**PROBLEM DETAILS:** From the data, copy out every line in which the word "people" appears.

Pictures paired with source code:
"""

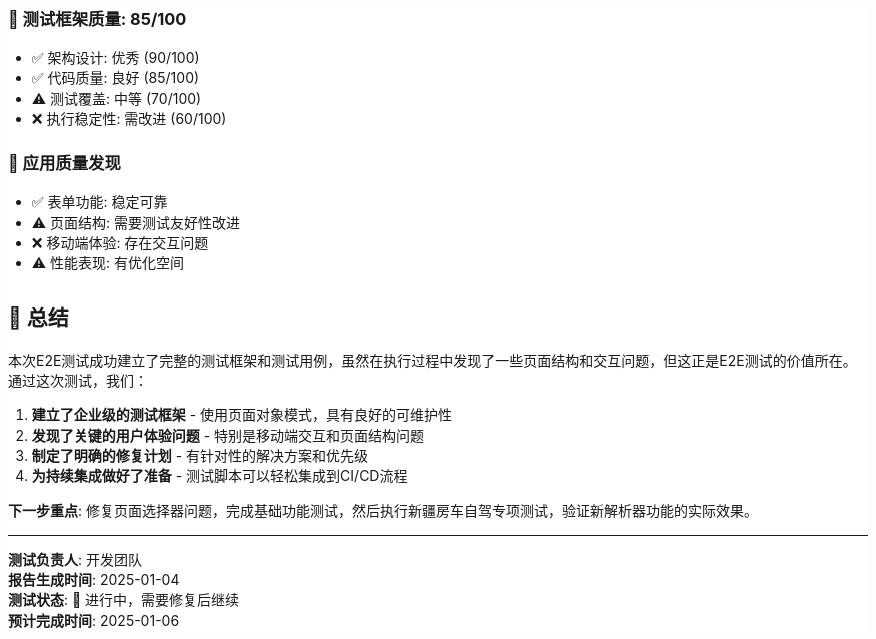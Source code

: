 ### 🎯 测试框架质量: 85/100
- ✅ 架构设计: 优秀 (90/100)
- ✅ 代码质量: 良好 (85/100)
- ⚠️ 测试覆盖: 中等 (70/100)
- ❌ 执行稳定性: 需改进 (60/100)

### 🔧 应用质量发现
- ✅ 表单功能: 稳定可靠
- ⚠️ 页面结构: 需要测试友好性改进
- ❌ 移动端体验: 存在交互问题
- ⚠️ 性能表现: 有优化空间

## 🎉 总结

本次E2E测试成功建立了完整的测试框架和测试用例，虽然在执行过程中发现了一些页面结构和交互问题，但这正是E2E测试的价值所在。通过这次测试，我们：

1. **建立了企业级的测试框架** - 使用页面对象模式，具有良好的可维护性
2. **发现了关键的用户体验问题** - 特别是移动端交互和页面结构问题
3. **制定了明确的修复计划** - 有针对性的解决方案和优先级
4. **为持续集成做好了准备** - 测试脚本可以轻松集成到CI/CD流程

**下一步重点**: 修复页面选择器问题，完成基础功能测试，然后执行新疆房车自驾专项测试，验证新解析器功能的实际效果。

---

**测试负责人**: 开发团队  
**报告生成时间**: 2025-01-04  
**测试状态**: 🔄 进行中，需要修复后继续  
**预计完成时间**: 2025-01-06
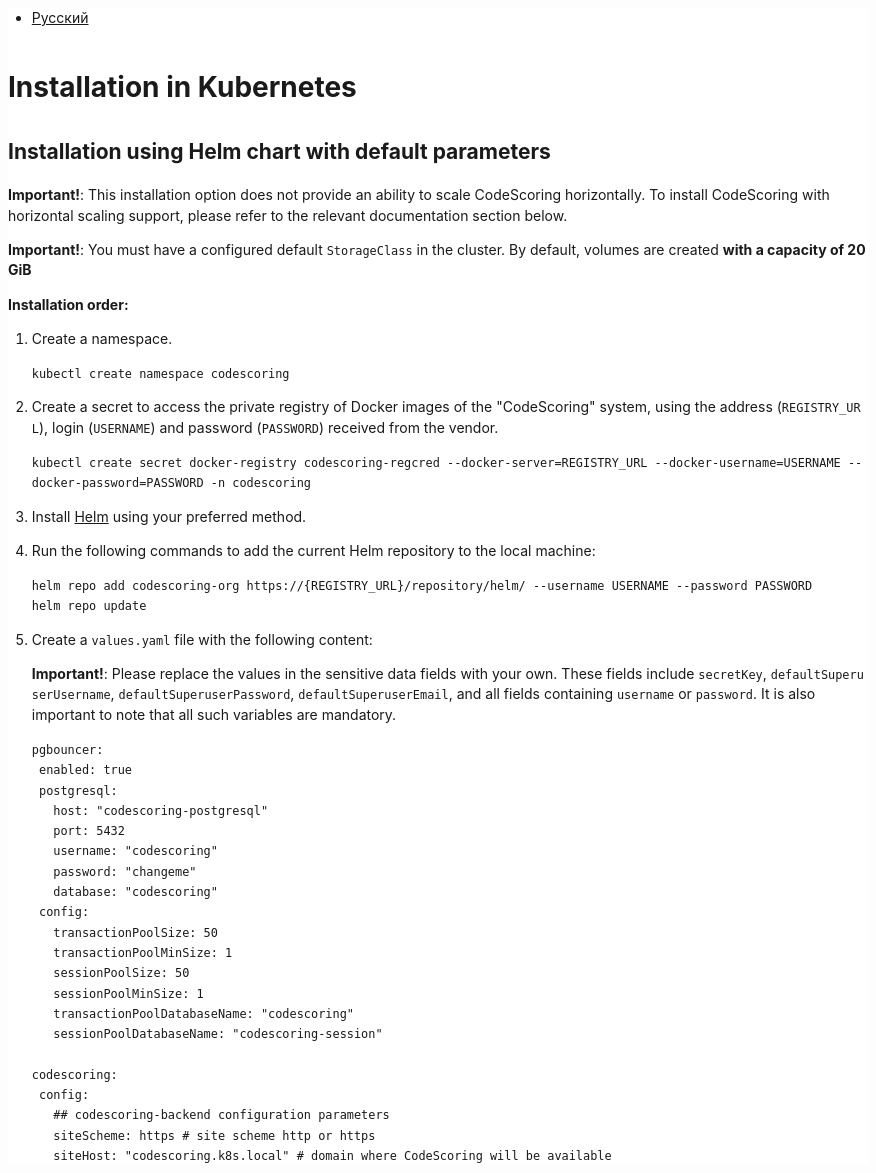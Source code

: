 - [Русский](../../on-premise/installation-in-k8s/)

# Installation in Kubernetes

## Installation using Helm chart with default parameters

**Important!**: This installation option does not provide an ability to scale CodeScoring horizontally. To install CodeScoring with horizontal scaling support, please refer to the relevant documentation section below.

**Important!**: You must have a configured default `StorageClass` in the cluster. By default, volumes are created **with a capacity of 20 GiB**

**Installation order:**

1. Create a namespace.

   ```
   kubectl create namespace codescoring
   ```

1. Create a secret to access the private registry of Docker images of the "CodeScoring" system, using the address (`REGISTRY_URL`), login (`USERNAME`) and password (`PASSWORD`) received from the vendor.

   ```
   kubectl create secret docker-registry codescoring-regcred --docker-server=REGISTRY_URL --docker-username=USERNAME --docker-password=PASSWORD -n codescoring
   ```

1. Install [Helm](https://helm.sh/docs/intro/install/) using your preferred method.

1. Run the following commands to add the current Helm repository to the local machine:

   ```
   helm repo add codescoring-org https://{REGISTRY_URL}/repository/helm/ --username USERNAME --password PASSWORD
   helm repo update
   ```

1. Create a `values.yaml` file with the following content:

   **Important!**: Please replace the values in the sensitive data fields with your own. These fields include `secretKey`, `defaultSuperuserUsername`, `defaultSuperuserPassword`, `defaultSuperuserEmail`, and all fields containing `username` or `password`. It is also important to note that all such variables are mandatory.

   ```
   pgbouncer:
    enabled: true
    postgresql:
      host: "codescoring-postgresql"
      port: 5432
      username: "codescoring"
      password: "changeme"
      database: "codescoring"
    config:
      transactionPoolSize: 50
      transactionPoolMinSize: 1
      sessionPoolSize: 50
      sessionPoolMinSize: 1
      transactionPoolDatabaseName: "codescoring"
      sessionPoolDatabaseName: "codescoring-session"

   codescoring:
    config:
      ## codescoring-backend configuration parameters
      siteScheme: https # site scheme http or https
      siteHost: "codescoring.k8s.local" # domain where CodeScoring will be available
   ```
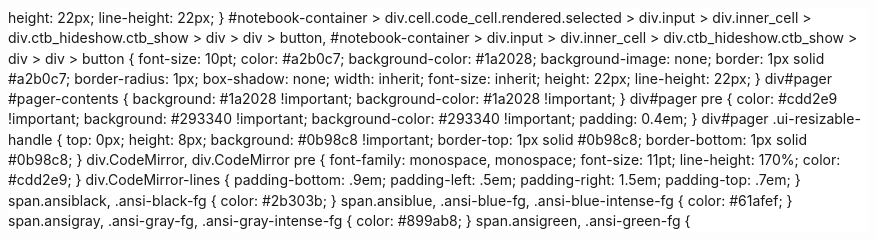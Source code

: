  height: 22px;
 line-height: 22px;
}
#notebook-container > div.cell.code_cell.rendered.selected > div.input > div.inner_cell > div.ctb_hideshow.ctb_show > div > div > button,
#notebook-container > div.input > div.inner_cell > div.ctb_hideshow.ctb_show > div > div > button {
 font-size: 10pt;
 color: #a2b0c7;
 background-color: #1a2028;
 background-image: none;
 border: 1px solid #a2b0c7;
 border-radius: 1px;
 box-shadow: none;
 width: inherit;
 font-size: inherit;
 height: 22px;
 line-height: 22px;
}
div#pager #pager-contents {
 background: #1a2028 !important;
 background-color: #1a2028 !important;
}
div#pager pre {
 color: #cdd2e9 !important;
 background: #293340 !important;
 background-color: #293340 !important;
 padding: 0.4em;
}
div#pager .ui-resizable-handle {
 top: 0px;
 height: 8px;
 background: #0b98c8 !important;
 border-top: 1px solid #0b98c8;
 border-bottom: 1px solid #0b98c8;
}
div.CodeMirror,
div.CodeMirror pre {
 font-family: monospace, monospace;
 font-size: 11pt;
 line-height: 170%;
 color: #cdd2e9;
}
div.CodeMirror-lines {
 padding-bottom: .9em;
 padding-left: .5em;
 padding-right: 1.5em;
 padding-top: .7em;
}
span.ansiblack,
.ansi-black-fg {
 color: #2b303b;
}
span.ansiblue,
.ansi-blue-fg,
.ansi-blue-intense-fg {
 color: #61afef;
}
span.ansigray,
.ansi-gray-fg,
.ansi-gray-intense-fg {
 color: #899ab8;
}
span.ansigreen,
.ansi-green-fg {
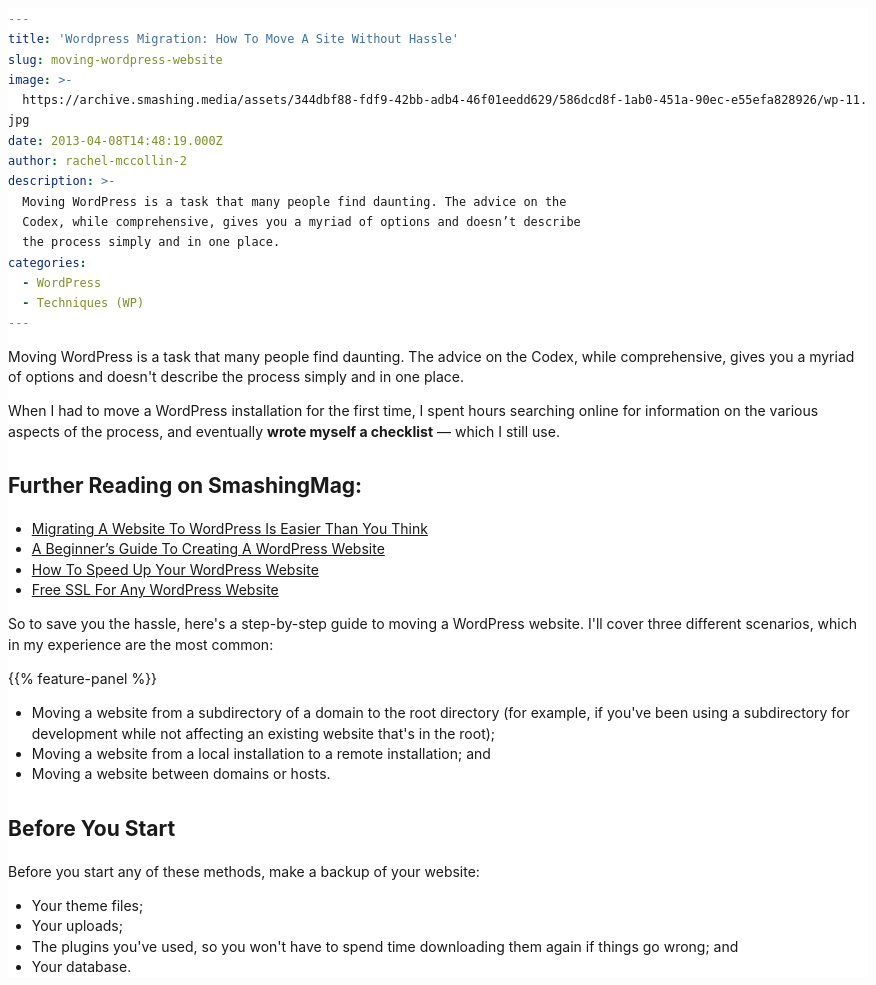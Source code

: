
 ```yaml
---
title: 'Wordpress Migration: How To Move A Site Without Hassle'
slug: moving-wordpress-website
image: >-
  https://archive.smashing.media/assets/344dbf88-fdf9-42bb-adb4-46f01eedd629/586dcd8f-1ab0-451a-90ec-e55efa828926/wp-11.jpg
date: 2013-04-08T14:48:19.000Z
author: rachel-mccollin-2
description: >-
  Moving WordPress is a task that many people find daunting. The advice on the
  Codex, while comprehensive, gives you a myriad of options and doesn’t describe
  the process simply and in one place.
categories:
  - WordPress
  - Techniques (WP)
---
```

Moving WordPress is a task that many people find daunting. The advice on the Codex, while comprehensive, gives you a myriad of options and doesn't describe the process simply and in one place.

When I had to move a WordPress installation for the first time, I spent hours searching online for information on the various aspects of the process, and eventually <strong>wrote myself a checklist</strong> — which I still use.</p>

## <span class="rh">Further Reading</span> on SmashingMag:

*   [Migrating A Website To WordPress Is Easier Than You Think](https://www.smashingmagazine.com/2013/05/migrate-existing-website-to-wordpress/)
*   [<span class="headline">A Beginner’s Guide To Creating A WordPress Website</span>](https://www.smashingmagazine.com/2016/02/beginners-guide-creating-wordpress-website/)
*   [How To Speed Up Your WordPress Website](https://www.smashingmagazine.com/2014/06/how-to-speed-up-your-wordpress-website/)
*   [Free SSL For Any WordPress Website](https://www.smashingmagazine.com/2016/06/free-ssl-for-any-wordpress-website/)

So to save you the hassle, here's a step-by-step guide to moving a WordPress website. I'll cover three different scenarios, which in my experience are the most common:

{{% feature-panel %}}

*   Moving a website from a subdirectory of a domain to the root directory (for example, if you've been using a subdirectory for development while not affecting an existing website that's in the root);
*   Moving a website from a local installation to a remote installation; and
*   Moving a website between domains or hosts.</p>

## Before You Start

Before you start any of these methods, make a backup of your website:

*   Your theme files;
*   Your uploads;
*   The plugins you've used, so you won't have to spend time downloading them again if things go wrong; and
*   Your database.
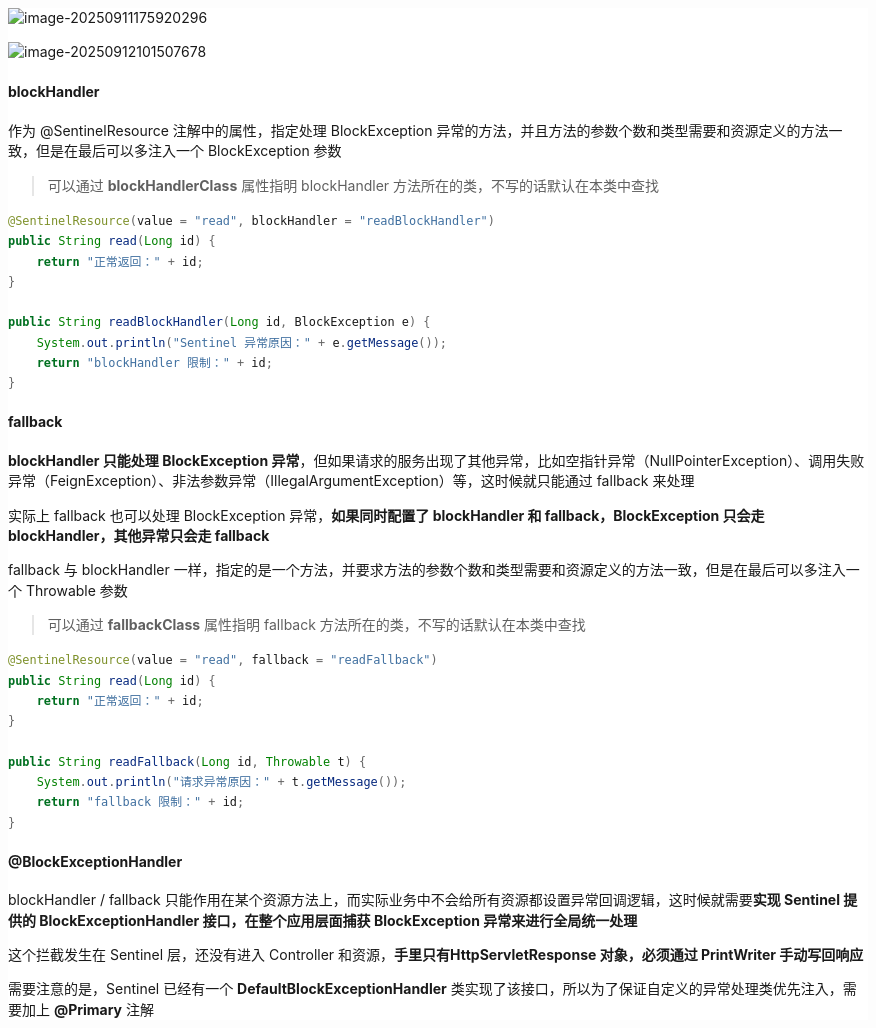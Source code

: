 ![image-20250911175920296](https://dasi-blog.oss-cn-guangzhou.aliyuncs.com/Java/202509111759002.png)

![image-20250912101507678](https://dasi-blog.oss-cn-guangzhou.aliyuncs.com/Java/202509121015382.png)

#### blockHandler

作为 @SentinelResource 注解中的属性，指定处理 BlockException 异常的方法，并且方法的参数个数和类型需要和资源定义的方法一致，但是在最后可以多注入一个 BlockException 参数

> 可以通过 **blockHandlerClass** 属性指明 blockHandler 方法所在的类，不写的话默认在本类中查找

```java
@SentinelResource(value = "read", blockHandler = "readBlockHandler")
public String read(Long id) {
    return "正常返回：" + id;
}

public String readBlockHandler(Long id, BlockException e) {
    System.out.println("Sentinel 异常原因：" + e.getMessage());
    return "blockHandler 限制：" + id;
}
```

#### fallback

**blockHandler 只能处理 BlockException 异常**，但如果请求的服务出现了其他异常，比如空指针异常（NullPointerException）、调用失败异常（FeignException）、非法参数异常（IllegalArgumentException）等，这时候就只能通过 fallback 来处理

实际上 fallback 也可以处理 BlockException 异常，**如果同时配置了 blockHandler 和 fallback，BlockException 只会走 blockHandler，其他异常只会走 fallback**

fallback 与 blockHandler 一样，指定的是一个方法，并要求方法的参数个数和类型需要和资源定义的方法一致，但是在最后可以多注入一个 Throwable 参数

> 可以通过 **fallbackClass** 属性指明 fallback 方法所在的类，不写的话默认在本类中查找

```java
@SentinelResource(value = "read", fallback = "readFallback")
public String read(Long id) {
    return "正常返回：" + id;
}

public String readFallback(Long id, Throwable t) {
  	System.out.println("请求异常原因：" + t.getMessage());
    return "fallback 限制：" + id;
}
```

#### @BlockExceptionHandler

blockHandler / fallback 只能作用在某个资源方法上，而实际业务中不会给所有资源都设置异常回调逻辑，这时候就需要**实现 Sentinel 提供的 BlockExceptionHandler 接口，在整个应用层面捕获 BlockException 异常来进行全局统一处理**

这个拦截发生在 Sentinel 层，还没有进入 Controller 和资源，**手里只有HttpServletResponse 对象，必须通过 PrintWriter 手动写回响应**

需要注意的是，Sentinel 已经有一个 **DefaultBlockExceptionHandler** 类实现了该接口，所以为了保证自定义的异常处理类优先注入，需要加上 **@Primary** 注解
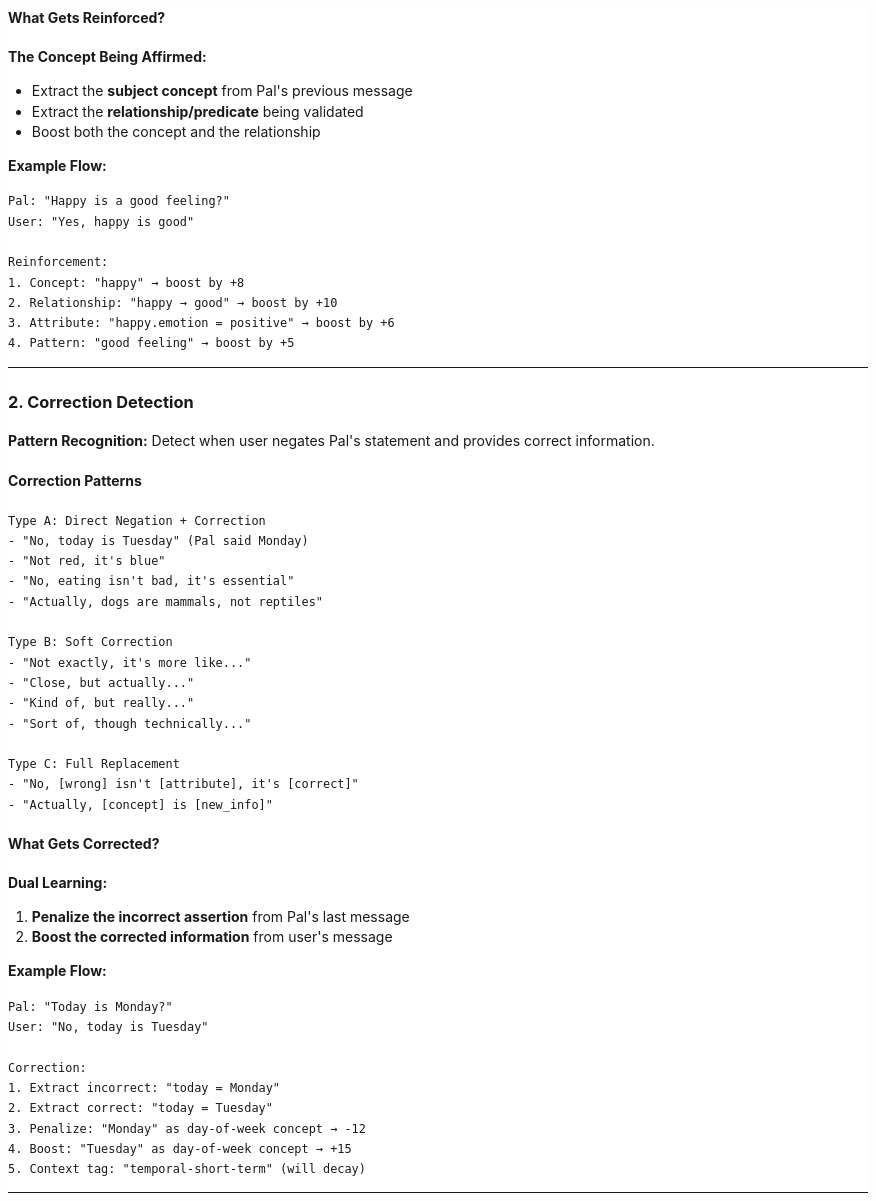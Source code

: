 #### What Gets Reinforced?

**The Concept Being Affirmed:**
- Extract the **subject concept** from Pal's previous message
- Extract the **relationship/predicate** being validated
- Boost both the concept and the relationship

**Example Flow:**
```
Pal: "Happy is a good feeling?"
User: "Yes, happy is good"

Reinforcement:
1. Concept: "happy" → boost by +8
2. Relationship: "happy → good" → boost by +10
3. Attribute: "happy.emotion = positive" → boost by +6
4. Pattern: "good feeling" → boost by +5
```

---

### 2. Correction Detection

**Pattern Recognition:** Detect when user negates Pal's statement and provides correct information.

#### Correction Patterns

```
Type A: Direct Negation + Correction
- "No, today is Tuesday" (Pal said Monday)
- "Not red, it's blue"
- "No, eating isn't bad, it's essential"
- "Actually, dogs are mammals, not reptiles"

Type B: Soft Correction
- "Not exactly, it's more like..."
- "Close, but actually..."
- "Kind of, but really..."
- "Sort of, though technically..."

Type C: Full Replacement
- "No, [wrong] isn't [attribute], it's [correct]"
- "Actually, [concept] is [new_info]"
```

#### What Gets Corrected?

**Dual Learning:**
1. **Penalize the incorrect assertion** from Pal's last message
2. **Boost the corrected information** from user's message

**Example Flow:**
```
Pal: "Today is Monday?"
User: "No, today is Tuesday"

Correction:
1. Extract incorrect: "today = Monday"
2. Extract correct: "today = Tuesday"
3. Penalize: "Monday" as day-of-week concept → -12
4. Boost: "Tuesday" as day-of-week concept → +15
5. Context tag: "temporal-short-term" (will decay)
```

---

"""

**EXPECTED ANSWER:**
  Moving WordPress is a task that many people find daunting. The advice on the
Moving WordPress is a task that many people find daunting. The advice on the Codex, while comprehensive, gives you a myriad of options and doesn't describe the process simply and in one place.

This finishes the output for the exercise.